▸ **Exercise instructions**
Only the text of the entries below should appear in your exact transcription; leave out every picture.

▸ **Source information**
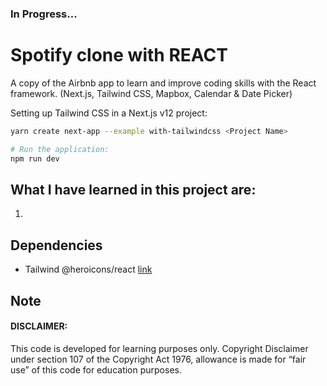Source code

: ### In Progress...

# Spotify clone with REACT
  A copy of the Airbnb app to learn and improve coding skills with the React framework.
  (Next.js, Tailwind CSS, Mapbox, Calendar & Date Picker)
  
  Setting up Tailwind CSS in a Next.js v12 project:

  ```bash
  yarn create next-app --example with-tailwindcss <Project Name>
  
  # Run the application:
  npm run dev
  ```

## What I have learned in this project are:

  1. 

## Dependencies
  - Tailwind @heroicons/react [link](https://github.com/tailwindlabs/heroicons)


## Note




#### DISCLAIMER: 

This code is developed for learning purposes only. Copyright Disclaimer under section 107 of the Copyright Act 1976, allowance is made for “fair use” of this code for education purposes.
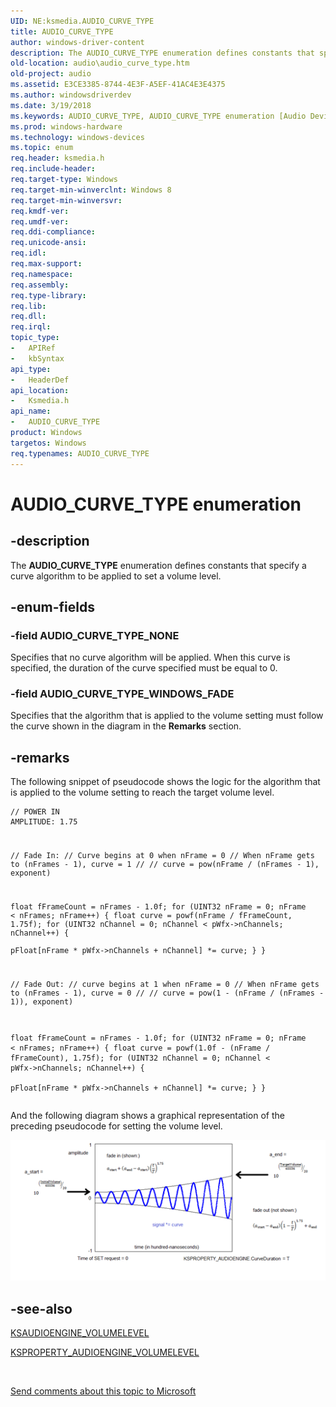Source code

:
 ```yaml
---
UID: NE:ksmedia.AUDIO_CURVE_TYPE
title: AUDIO_CURVE_TYPE
author: windows-driver-content
description: The AUDIO_CURVE_TYPE enumeration defines constants that specify a curve algorithm to be applied to set a volume level.
old-location: audio\audio_curve_type.htm
old-project: audio
ms.assetid: E3CE3385-8744-4E3F-A5EF-41AC4E3E4375
ms.author: windowsdriverdev
ms.date: 3/19/2018
ms.keywords: AUDIO_CURVE_TYPE, AUDIO_CURVE_TYPE enumeration [Audio Devices], AUDIO_CURVE_TYPE_NONE, AUDIO_CURVE_TYPE_WINDOWS_FADE, audio.audio_curve_type, ksmedia/AUDIO_CURVE_TYPE, ksmedia/AUDIO_CURVE_TYPE_NONE, ksmedia/AUDIO_CURVE_TYPE_WINDOWS_FADE
ms.prod: windows-hardware
ms.technology: windows-devices
ms.topic: enum
req.header: ksmedia.h
req.include-header: 
req.target-type: Windows
req.target-min-winverclnt: Windows 8
req.target-min-winversvr: 
req.kmdf-ver: 
req.umdf-ver: 
req.ddi-compliance: 
req.unicode-ansi: 
req.idl: 
req.max-support: 
req.namespace: 
req.assembly: 
req.type-library: 
req.lib: 
req.dll: 
req.irql: 
topic_type:
-	APIRef
-	kbSyntax
api_type:
-	HeaderDef
api_location:
-	Ksmedia.h
api_name:
-	AUDIO_CURVE_TYPE
product: Windows
targetos: Windows
req.typenames: AUDIO_CURVE_TYPE
---
```


# AUDIO_CURVE_TYPE enumeration


## -description


The <b>AUDIO_CURVE_TYPE</b> enumeration defines constants that specify a curve algorithm to be applied to set a volume level. 


## -enum-fields




### -field AUDIO_CURVE_TYPE_NONE

Specifies that no curve algorithm will be applied.  When this curve is specified, the duration of the curve specified must be equal to 0.


### -field AUDIO_CURVE_TYPE_WINDOWS_FADE

Specifies that the algorithm that is applied to the volume setting must follow the curve shown in the diagram in the <b>Remarks</b> section.


## -remarks



The following snippet of pseudocode shows the logic for the algorithm that is applied to the volume setting to reach the target volume level.<pre class="syntax" xml:space="preserve"><code>// POWER IN AMPLITUDE: 1.75

// Fade In:
// Curve begins at 0 when nFrame = 0
// When nFrame gets to (nFrames - 1), curve = 1
//
// curve = pow(nFrame / (nFrames - 1), exponent)

float fFrameCount = nFrames - 1.0f;
for (UINT32 nFrame = 0; nFrame &lt; nFrames; nFrame++) {
    float curve = powf(nFrame / fFrameCount, 1.75f);
    for (UINT32 nChannel = 0; nChannel &lt; pWfx-&gt;nChannels; nChannel++) {            
            pFloat[nFrame * pWfx-&gt;nChannels + nChannel] *= curve;
    }
}

// Fade Out:
// curve begins at 1 when nFrame = 0
// When nFrame gets to (nFrames - 1), curve = 0
//
// curve = pow(1 - (nFrame / (nFrames - 1)), exponent)

float fFrameCount = nFrames - 1.0f;
for (UINT32 nFrame = 0; nFrame &lt; nFrames; nFrame++) {
    float curve = powf(1.0f - (nFrame / fFrameCount), 1.75f);
    for (UINT32 nChannel = 0; nChannel &lt; pWfx-&gt;nChannels; nChannel++) {            
            pFloat[nFrame * pWfx-&gt;nChannels + nChannel] *= curve;
    }
}
</code></pre>


And the following diagram shows a graphical representation of the preceding pseudocode for setting the volume level.

<img alt="Graphical representation of volume level curve" src="images/curve_type.png"/>




## -see-also




<a href="https://msdn.microsoft.com/library/windows/hardware/hh831854">KSAUDIOENGINE_VOLUMELEVEL</a>



<a href="https://msdn.microsoft.com/library/windows/hardware/hh831855">KSPROPERTY_AUDIOENGINE_VOLUMELEVEL</a>
 

 

<a href="mailto:wsddocfb@microsoft.com?subject=Documentation%20feedback [audio\audio]:%20AUDIO_CURVE_TYPE enumeration%20 RELEASE:%20(3/19/2018)&amp;body=%0A%0APRIVACY STATEMENT%0A%0AWe use your feedback to improve the documentation. We don't use your email address for any other purpose, and we'll remove your email address from our system after the issue that you're reporting is fixed. While we're working to fix this issue, we might send you an email message to ask for more info. Later, we might also send you an email message to let you know that we've addressed your feedback.%0A%0AFor more info about Microsoft's privacy policy, see http://privacy.microsoft.com/en-us/default.aspx." title="Send comments about this topic to Microsoft">Send comments about this topic to Microsoft</a>

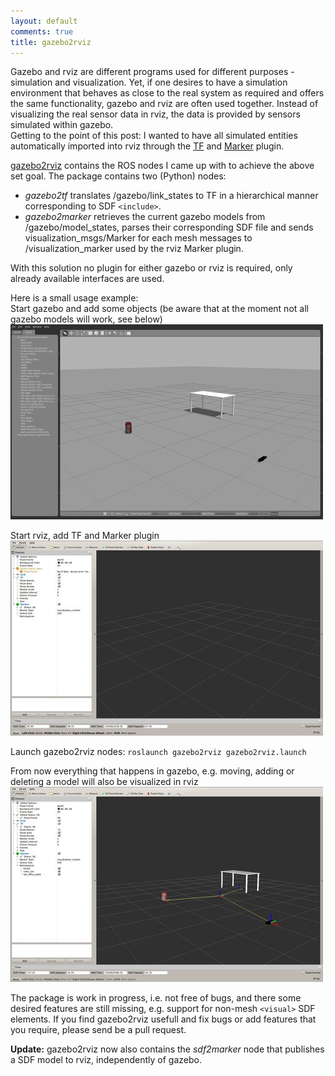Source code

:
 ```yaml
---
layout: default
comments: true
title: gazebo2rviz
---
```


Gazebo and rviz are different programs used for different purposes - simulation and visualization.
Yet, if one desires to have a simulation environment that behaves as close to the real system as required and offers the same functionality, gazebo and rviz are often used together.
Instead of visualizing the real sensor data in rviz, the data is provided by sensors simulated within gazebo.  
Getting to the point of this post: I wanted to have all simulated entities automatically imported into rviz through the [TF](http://wiki.ros.org/rviz/DisplayTypes/TF) and [Marker](http://wiki.ros.org/rviz/DisplayTypes/Marker) plugin.

[gazebo2rviz](https://github.com/andreasBihlmaier/gazebo2rviz) contains the ROS nodes I came up with to achieve the above set goal.
The package contains two (Python) nodes:

* _gazebo2tf_ translates /gazebo/link_states to TF in a hierarchical manner corresponding to SDF `<include>`.
* _gazebo2marker_ retrieves the current gazebo models from /gazebo/model_states, parses their corresponding SDF file and sends visualization_msgs/Marker for each mesh messages to /visualization_marker used by the rviz Marker plugin.

With this solution no plugin for either gazebo or rviz is required, only already available interfaces are used.

Here is a small usage example:  
Start gazebo and add some objects (be aware that at the moment not all gazebo models will work, see below)
![Gazebo with some mesh-based models](/images/medium/gazebo2rviz_gazebo.jpg)

Start rviz, add TF and Marker plugin
![Rviz with TF and Marker plugin](/images/medium/gazebo2rviz_rviz_empty.jpg)

Launch gazebo2rviz nodes: `roslaunch gazebo2rviz gazebo2rviz.launch`

From now everything that happens in gazebo, e.g. moving, adding or deleting a model will also be visualized in rviz
![Rviz showing the current gazebo world](/images/medium/gazebo2rviz_rviz_tf_and_markers.jpg)


The package is work in progress, i.e. not free of bugs, and there some desired features are still missing, e.g. support for non-mesh `<visual>` SDF elements.
If you find gazebo2rviz usefull and fix bugs or add features that you require, please send be a pull request.

__Update:__ gazebo2rviz now also contains the _sdf2marker_ node that publishes a SDF model to rviz, independently of gazebo.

▸ **Answer**
Source code

: ### In Progress...

# Spotify clone with REACT
  A copy of the Airbnb app to learn and improve coding skills with the React framework.
  (Next.js, Tailwind CSS, Mapbox, Calendar & Date Picker)
  
  Setting up Tailwind CSS in a Next.js v12 project:

  ```bash
  yarn create next-app --example with-tailwindcss <Project Name>
  
  # Run the application:
  npm run dev
  ```

## What I have learned in this project are:

  1. 

## Dependencies
  - Tailwind @heroicons/react [link](https://github.com/tailwindlabs/heroicons)


## Note




#### DISCLAIMER: 

This code is developed for learning purposes only. Copyright Disclaimer under section 107 of the Copyright Act 1976, allowance is made for “fair use” of this code for education purposes.
Source code

:
 ```yaml
---
UID: NE:ksmedia.AUDIO_CURVE_TYPE
title: AUDIO_CURVE_TYPE
author: windows-driver-content
description: The AUDIO_CURVE_TYPE enumeration defines constants that specify a curve algorithm to be applied to set a volume level.
old-location: audio\audio_curve_type.htm
old-project: audio
ms.assetid: E3CE3385-8744-4E3F-A5EF-41AC4E3E4375
ms.author: windowsdriverdev
ms.date: 3/19/2018
ms.keywords: AUDIO_CURVE_TYPE, AUDIO_CURVE_TYPE enumeration [Audio Devices], AUDIO_CURVE_TYPE_NONE, AUDIO_CURVE_TYPE_WINDOWS_FADE, audio.audio_curve_type, ksmedia/AUDIO_CURVE_TYPE, ksmedia/AUDIO_CURVE_TYPE_NONE, ksmedia/AUDIO_CURVE_TYPE_WINDOWS_FADE
ms.prod: windows-hardware
ms.technology: windows-devices
ms.topic: enum
req.header: ksmedia.h
req.include-header: 
req.target-type: Windows
req.target-min-winverclnt: Windows 8
req.target-min-winversvr: 
req.kmdf-ver: 
req.umdf-ver: 
req.ddi-compliance: 
req.unicode-ansi: 
req.idl: 
req.max-support: 
req.namespace: 
req.assembly: 
req.type-library: 
req.lib: 
req.dll: 
req.irql: 
topic_type:
-	APIRef
-	kbSyntax
api_type:
-	HeaderDef
api_location:
-	Ksmedia.h
api_name:
-	AUDIO_CURVE_TYPE
product: Windows
targetos: Windows
req.typenames: AUDIO_CURVE_TYPE
---
```


# AUDIO_CURVE_TYPE enumeration


## -description


The <b>AUDIO_CURVE_TYPE</b> enumeration defines constants that specify a curve algorithm to be applied to set a volume level. 


## -enum-fields




### -field AUDIO_CURVE_TYPE_NONE

Specifies that no curve algorithm will be applied.  When this curve is specified, the duration of the curve specified must be equal to 0.


### -field AUDIO_CURVE_TYPE_WINDOWS_FADE

Specifies that the algorithm that is applied to the volume setting must follow the curve shown in the diagram in the <b>Remarks</b> section.


## -remarks



The following snippet of pseudocode shows the logic for the algorithm that is applied to the volume setting to reach the target volume level.<pre class="syntax" xml:space="preserve"><code>// POWER IN AMPLITUDE: 1.75

// Fade In:
// Curve begins at 0 when nFrame = 0
// When nFrame gets to (nFrames - 1), curve = 1
//
// curve = pow(nFrame / (nFrames - 1), exponent)

float fFrameCount = nFrames - 1.0f;
for (UINT32 nFrame = 0; nFrame &lt; nFrames; nFrame++) {
    float curve = powf(nFrame / fFrameCount, 1.75f);
    for (UINT32 nChannel = 0; nChannel &lt; pWfx-&gt;nChannels; nChannel++) {            
            pFloat[nFrame * pWfx-&gt;nChannels + nChannel] *= curve;
    }
}

// Fade Out:
// curve begins at 1 when nFrame = 0
// When nFrame gets to (nFrames - 1), curve = 0
//
// curve = pow(1 - (nFrame / (nFrames - 1)), exponent)

float fFrameCount = nFrames - 1.0f;
for (UINT32 nFrame = 0; nFrame &lt; nFrames; nFrame++) {
    float curve = powf(1.0f - (nFrame / fFrameCount), 1.75f);
    for (UINT32 nChannel = 0; nChannel &lt; pWfx-&gt;nChannels; nChannel++) {            
            pFloat[nFrame * pWfx-&gt;nChannels + nChannel] *= curve;
    }
}
</code></pre>


And the following diagram shows a graphical representation of the preceding pseudocode for setting the volume level.

<img alt="Graphical representation of volume level curve" src="images/curve_type.png"/>




## -see-also




<a href="https://msdn.microsoft.com/library/windows/hardware/hh831854">KSAUDIOENGINE_VOLUMELEVEL</a>



<a href="https://msdn.microsoft.com/library/windows/hardware/hh831855">KSPROPERTY_AUDIOENGINE_VOLUMELEVEL</a>
 

 

<a href="mailto:wsddocfb@microsoft.com?subject=Documentation%20feedback [audio\audio]:%20AUDIO_CURVE_TYPE enumeration%20 RELEASE:%20(3/19/2018)&amp;body=%0A%0APRIVACY STATEMENT%0A%0AWe use your feedback to improve the documentation. We don't use your email address for any other purpose, and we'll remove your email address from our system after the issue that you're reporting is fixed. While we're working to fix this issue, we might send you an email message to ask for more info. Later, we might also send you an email message to let you know that we've addressed your feedback.%0A%0AFor more info about Microsoft's privacy policy, see http://privacy.microsoft.com/en-us/default.aspx." title="Send comments about this topic to Microsoft">Send comments about this topic to Microsoft</a>

Source code

:
 ```yaml
---
layout: default
comments: true
title: gazebo2rviz
---
```


Gazebo and rviz are different programs used for different purposes - simulation and visualization.
Yet, if one desires to have a simulation environment that behaves as close to the real system as required and offers the same functionality, gazebo and rviz are often used together.
Instead of visualizing the real sensor data in rviz, the data is provided by sensors simulated within gazebo.  
Getting to the point of this post: I wanted to have all simulated entities automatically imported into rviz through the [TF](http://wiki.ros.org/rviz/DisplayTypes/TF) and [Marker](http://wiki.ros.org/rviz/DisplayTypes/Marker) plugin.

[gazebo2rviz](https://github.com/andreasBihlmaier/gazebo2rviz) contains the ROS nodes I came up with to achieve the above set goal.
The package contains two (Python) nodes:

* _gazebo2tf_ translates /gazebo/link_states to TF in a hierarchical manner corresponding to SDF `<include>`.
* _gazebo2marker_ retrieves the current gazebo models from /gazebo/model_states, parses their corresponding SDF file and sends visualization_msgs/Marker for each mesh messages to /visualization_marker used by the rviz Marker plugin.

With this solution no plugin for either gazebo or rviz is required, only already available interfaces are used.

Here is a small usage example:  
Start gazebo and add some objects (be aware that at the moment not all gazebo models will work, see below)
![Gazebo with some mesh-based models](/images/medium/gazebo2rviz_gazebo.jpg)

Start rviz, add TF and Marker plugin
![Rviz with TF and Marker plugin](/images/medium/gazebo2rviz_rviz_empty.jpg)

Launch gazebo2rviz nodes: `roslaunch gazebo2rviz gazebo2rviz.launch`

From now everything that happens in gazebo, e.g. moving, adding or deleting a model will also be visualized in rviz
![Rviz showing the current gazebo world](/images/medium/gazebo2rviz_rviz_tf_and_markers.jpg)


The package is work in progress, i.e. not free of bugs, and there some desired features are still missing, e.g. support for non-mesh `<visual>` SDF elements.
If you find gazebo2rviz usefull and fix bugs or add features that you require, please send be a pull request.

__Update:__ gazebo2rviz now also contains the _sdf2marker_ node that publishes a SDF model to rviz, independently of gazebo.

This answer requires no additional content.